[Collected data]
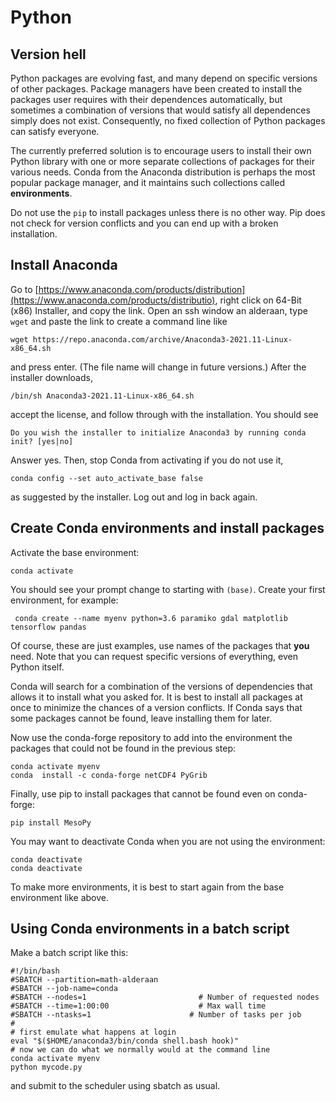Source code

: # Python

## Version hell 
Python packages are evolving fast, and many depend on specific versions of other packages. Package managers have been created to 
install the packages user requires with their dependences automatically, but sometimes a combination of versions that would 
satisfy all dependences simply does not exist. Consequently, no fixed collection of Python packages can satisfy everyone.

The currently preferred solution is to encourage users to install their own Python
library with one or more separate collections of packages for their various needs. Conda from the 
Anaconda distribution is perhaps the most popular package manager, and it maintains such collections called **environments**.

Do not use the `pip` to install packages unless there is no other way. Pip does not check for version conflicts and you can 
end up with a broken installation. 
 

## Install Anaconda
Go to [https://www.anaconda.com/products/distribution](https://www.anaconda.com/products/distributio),
 right click on 64-Bit (x86) Installer, and copy the link.
Open an ssh window an alderaan, type `wget` and paste the link to create a command line like

    wget https://repo.anaconda.com/archive/Anaconda3-2021.11-Linux-x86_64.sh
    
and press enter. (The file name will change in future versions.) After the installer downloads,

    /bin/sh Anaconda3-2021.11-Linux-x86_64.sh
    
accept the license, and follow through with the installation. You should see 
    
    Do you wish the installer to initialize Anaconda3 by running conda init? [yes|no]
    
Answer yes. Then, stop Conda from activating if you do not use it,

    conda config --set auto_activate_base false

as suggested by the installer. Log out and log in back again.

## Create Conda environments and install packages

Activate the base environment:
    
    conda activate
    
You should see your prompt change to starting with `(base)`. Create your first environment, for example:
    
     conda create --name myenv python=3.6 paramiko gdal matplotlib tensorflow pandas

Of course, these are just examples,  use names of the packages that **you** need. Note that you can request specific versions of everything, even Python itself.

 Conda will search for a combination of the versions of dependencies that allows it
to install what you asked for. It is best to install all packages at once to minimize the chances of a version conflicts. If Conda says that some packages cannot be found, leave installing them for later. 

Now use the conda-forge repository to add into the environment the packages that could not be found in the previous step:

    conda activate myenv
    conda  install -c conda-forge netCDF4 PyGrib
    
Finally, use pip to install packages that cannot be found even on conda-forge:

    pip install MesoPy

You may want to deactivate Conda when you are not using the environment:

    conda deactivate
    conda deactivate
    
To make more environments, it is best to start again from the base environment like above.
    
## Using Conda environments in a batch script

Make a batch script like this:

    #!/bin/bash
    #SBATCH --partition=math-alderaan
    #SBATCH --job-name=conda
    #SBATCH --nodes=1                         # Number of requested nodes
    #SBATCH --time=1:00:00                    # Max wall time
    #SBATCH --ntasks=1                      # Number of tasks per job
    #
    # first emulate what happens at login
    eval "$($HOME/anaconda3/bin/conda shell.bash hook)"
    # now we can do what we normally would at the command line
    conda activate myenv
    python mycode.py
    
and submit to the scheduler using sbatch as usual.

**Task objective**
Please return all lines from the records that hold the word "does".

**Your solution**
satisfy all dependences simply does not exist. Consequently, no fixed collection of Python packages can satisfy everyone.
Do not use the `pip` to install packages unless there is no other way. Pip does not check for version conflicts and you can 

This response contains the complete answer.